He rocks in The Tower all night long,
Bullying and texting his sad, sad song,
All the little Alt-ies on Breitbart Street,
Love to hear The Donald go tweet, tweet, tweet.
Rockin' Donald (tweet, tweet, tweet)
Rockin' Donald (tweet, tweet, tweet)
Blow Rockin' Donald
Gonna really text it out tonight.
With apologies to Michael Jackson
Cyberbullying: The use of electronic communication to harass a person, typically by sending messages of an intimidating or threatening nature
When Melania Trump offered that as first lady, her signature initiative would tackle cyberbullying; to create "a gentler and kinder America where children can spend time on social media without fear of harassment", a firestorm of criticism ignited. Specifically, when Anderson Cooper asked, "If it is not okay for kids to do this, why is it okay for adults, for Donald Trump?" In response, Ms. Trump amended, "I do worry about all of our children. As we know, now social media is the centerpiece of our lives. As adults, many of us are able to handle mean words, even lies. Children and teenagers can be fragile."
Unfortunately for Ms. Trump, she is way off the mark. Yes, the cyberbullying of children and teenagers as a class of persons is a shande, a scandal. And picking on the weak and defenseless among us, especially when using a cybertechnology that enables anonymity, concealment and facelessness strikes of cowardice.

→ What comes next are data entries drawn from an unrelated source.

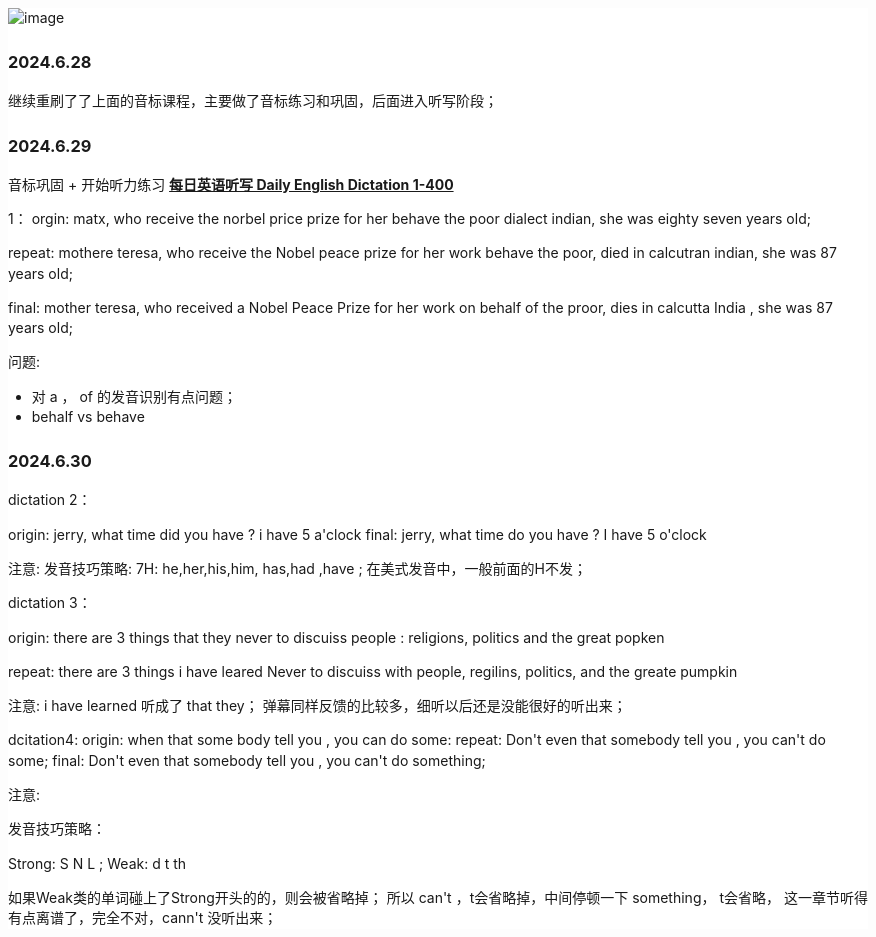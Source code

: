 ![image](https://github.com/IntensiveCoLearning/english/assets/25242467/61580fbd-1872-411f-955c-102b3ffe6c99)


### 2024.6.28
继续重刷了了上面的音标课程，主要做了音标练习和巩固，后面进入听写阶段；

### 2024.6.29
音标巩固 + 开始听力练习
[**每日英语听写 Daily English Dictation 1-400**](https://www.bilibili.com/video/BV1U7411a7xG?p=3&vd_source=bc0666711d2280c24d54945ab9c11146)

1：
orgin: matx,  who receive the norbel price prize  for her behave the poor dialect indian,  she was eighty seven years old;

repeat: mothere teresa, who receive the Nobel peace prize for her work behave the poor, died in calcutran indian, she was 87 years old;


final: mother teresa, who received a Nobel Peace Prize for her work on behalf of the proor, dies in calcutta India , she was 87 years old;


问题: 
- 对 a ， of 的发音识别有点问题；
- behalf vs behave

### 2024.6.30
dictation 2：

origin: jerry, what time did you have ? i have 5 a'clock
final: jerry, what time do you have ? I have 5 o'clock

注意: 发音技巧策略: 7H: he,her,his,him, has,had ,have ; 在美式发音中，一般前面的H不发；

dictation 3：

origin: there are 3 things that they never to discuiss people : religions, politics and the great popken

repeat: there are 3 things i have leared Never to discuiss with people, regilins, politics, and the greate pumpkin

注意:  i have learned 听成了 that they； 弹幕同样反馈的比较多，细听以后还是没能很好的听出来；

dcitation4:
origin: when that some body tell you , you can do some:
repeat: Don't even that somebody tell you , you can't do some;
final: Don't even that somebody tell you , you can't do something;

注意:

发音技巧策略：

Strong: S N L ;
Weak: d t th

如果Weak类的单词碰上了Strong开头的的，则会被省略掉；
所以 can't  ，t会省略掉，中间停顿一下
something， t会省略，
这一章节听得有点离谱了，完全不对，cann't 没听出来；

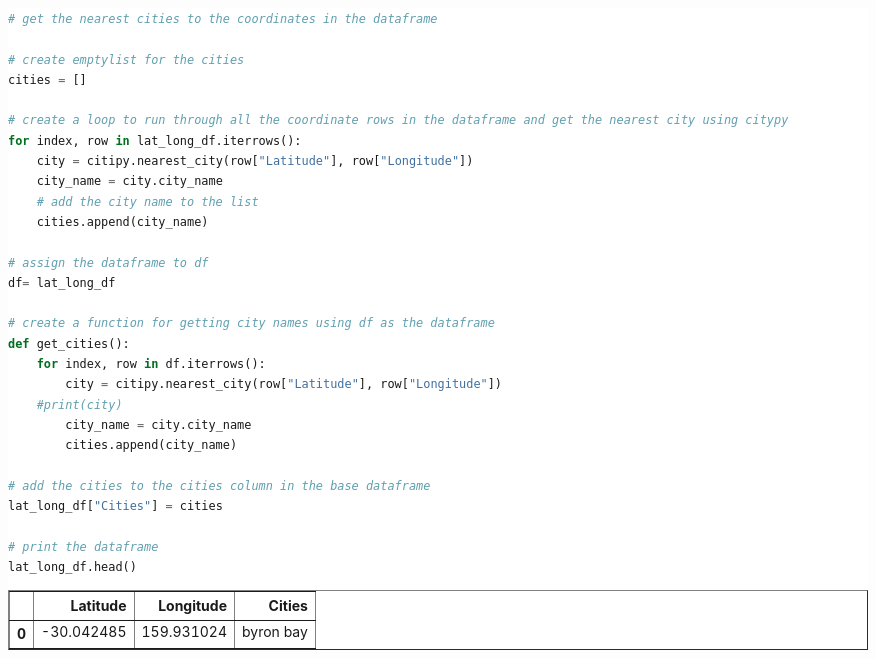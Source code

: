 


```python
# get the nearest cities to the coordinates in the dataframe

# create emptylist for the cities
cities = []

# create a loop to run through all the coordinate rows in the dataframe and get the nearest city using citypy
for index, row in lat_long_df.iterrows():
    city = citipy.nearest_city(row["Latitude"], row["Longitude"])
    city_name = city.city_name
    # add the city name to the list
    cities.append(city_name)

# assign the dataframe to df
df= lat_long_df

# create a function for getting city names using df as the dataframe
def get_cities():
    for index, row in df.iterrows():
        city = citipy.nearest_city(row["Latitude"], row["Longitude"])
    #print(city)
        city_name = city.city_name
        cities.append(city_name)
    
# add the cities to the cities column in the base dataframe
lat_long_df["Cities"] = cities

# print the dataframe
lat_long_df.head()
```




<div>
<style>
    .dataframe thead tr:only-child th {
        text-align: right;
    }

    .dataframe thead th {
        text-align: left;
    }

    .dataframe tbody tr th {
        vertical-align: top;
    }
</style>
<table border="1" class="dataframe">
  <thead>
    <tr style="text-align: right;">
      <th></th>
      <th>Latitude</th>
      <th>Longitude</th>
      <th>Cities</th>
    </tr>
  </thead>
  <tbody>
    <tr>
      <th>0</th>
      <td>-30.042485</td>
      <td>159.931024</td>
      <td>byron bay</td>
    </tr>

However, whether or not an individual is defenseless is not the issue. The question is, "In civil society, is it tolerable to take advantage, by whatever means, of someone over whom one holds a position of power or strength that they cannot overcome, just because you can?"
In her remarks, Ms. Trump touched on the core of cyberbullying: harassment. We as a nation profess to have little tolerance for harassment as behavior. Be it harassment due to race or religion or sexual orientation, we have been fairly careful and correct in our manners and associated legislations when acting in various venues such as the workplace.
However, we have not developed the requisite disgust when it comes to harassment associated with social media and technology-enabled discourse. Even worse, when the substance is age or education or politics, the gloves seem to be off and a free for all is at hand.
Harassment is characterized by an unequal power relationship between two parties and the perceived or actual abuse or misuse of that power within the framework of this unequal relationship. More specifically, harassment can be "quid pro quo", whereby a person in authority can demand that one with lesser power comply with their request in order to achieve their objectives, or "hostile environment", occurring when the person in power creates an ongoing, offensive or abusive state-of-affairs.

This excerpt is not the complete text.